La ricca collezione di Scarabelli è stata revisionata da Proli nel 1995. Egli, dopo aver diviso i
reperti litici in fluitati e non fluitati ed averli analizzati, afferma che “le due componenti hanno
la stessa facies, che è quella delle industrie a tecnica levallois con sporadici bifacciali,
omogeneamente diffusa nell’area padana nella fase finale del Paleolitico inferiore.”
Un esempio delle industrie litiche che si possono osservare
nelle aree in oggetto e presso il Museo Scarabelli di Imola.
Bibliografia: - Mariani S. (2003) - Un itinerario geologico nella Valle del Santerno (Romagna) sulle tracce di
Scarabelli.
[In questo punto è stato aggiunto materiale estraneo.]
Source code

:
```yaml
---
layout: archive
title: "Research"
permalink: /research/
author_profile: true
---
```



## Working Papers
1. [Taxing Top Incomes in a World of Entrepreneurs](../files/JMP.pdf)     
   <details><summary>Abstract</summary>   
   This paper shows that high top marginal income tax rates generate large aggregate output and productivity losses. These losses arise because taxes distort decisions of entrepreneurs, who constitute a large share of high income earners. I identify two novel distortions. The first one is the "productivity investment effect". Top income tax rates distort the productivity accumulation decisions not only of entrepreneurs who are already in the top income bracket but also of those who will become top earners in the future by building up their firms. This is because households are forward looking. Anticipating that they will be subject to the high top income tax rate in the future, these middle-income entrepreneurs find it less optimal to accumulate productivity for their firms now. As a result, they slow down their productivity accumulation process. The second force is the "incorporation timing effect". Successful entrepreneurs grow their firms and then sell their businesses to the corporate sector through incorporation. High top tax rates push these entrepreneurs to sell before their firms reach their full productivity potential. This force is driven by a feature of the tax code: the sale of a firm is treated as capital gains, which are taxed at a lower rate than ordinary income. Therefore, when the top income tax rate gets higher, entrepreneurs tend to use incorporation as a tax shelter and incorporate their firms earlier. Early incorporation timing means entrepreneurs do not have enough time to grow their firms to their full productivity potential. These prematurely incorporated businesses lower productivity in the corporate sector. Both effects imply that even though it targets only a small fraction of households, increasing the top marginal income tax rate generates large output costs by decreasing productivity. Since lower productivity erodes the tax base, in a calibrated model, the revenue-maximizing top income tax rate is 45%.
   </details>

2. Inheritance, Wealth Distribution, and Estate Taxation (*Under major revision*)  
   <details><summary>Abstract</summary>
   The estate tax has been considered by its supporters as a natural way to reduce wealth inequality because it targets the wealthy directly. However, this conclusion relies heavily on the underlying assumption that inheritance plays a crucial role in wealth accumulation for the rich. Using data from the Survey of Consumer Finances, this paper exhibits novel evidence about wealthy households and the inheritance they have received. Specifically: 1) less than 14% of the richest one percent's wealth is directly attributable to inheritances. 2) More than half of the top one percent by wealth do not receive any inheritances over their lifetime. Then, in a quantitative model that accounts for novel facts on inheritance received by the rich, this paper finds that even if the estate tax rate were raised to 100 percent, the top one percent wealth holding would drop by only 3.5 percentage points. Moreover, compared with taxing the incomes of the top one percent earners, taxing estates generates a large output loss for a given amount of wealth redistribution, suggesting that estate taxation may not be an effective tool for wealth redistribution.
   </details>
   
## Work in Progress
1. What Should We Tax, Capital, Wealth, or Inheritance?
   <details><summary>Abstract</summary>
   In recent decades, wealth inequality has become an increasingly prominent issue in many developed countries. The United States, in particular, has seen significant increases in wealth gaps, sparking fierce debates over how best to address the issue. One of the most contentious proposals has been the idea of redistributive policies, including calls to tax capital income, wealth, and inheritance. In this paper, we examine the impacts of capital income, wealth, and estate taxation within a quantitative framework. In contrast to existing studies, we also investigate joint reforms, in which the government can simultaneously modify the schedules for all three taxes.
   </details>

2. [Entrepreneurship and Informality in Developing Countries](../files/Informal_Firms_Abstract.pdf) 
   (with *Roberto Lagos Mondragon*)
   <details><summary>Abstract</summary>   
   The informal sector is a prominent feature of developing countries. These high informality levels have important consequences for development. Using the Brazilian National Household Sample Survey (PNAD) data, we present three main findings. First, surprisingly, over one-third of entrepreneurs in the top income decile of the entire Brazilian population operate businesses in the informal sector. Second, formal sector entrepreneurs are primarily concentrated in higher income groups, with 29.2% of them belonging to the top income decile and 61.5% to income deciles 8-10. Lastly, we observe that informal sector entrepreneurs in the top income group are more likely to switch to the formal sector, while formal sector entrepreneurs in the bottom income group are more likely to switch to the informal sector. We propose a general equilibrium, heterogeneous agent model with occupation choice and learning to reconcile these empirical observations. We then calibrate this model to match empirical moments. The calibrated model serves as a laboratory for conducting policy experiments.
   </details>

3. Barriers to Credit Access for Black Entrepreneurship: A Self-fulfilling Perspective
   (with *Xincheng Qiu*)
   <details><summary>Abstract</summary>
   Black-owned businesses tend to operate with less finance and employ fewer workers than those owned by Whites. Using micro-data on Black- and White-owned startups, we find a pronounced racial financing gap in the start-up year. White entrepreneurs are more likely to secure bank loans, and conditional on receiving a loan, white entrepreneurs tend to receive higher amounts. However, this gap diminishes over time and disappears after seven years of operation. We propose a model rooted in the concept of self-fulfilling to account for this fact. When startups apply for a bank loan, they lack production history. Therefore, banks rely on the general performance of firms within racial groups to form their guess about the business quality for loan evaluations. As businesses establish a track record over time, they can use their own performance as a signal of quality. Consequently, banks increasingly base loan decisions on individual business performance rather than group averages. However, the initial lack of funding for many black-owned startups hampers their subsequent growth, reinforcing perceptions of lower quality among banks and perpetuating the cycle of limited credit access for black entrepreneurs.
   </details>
In: S. Piacente e G. Poli (a cura di), La Memoria della Terra, la Terra della
Memoria. Modena.
- Pacciarelli M. (1996) (a cura di) - La collezione Scarabelli. 2. Preistoria. Casalecchio di Reno
(Bo).
- Proli F. (1995) - I reperti del paleolitico inferiore nella collezione Scarabelli del museo di
Imola. In: M. Pacciarelli (a cura di), La collezione Scarabelli. 2. Preistoria, Casalecchio di
Reno (Bo).
- Scarabelli G. (1890) - Sulle pietre lavorate a grandi schegge del Quaternario presso Imola.
Boll. Paletnol. It., 16.
- Vai G.B. (1995) - L’opera e le pubblicazioni geologiche di Scarabelli. In: M. Pacciarelli e G.B.
Vai (a cura di), La collezione Scarabelli. 1. Geologia, Casalecchio di Reno (Bo).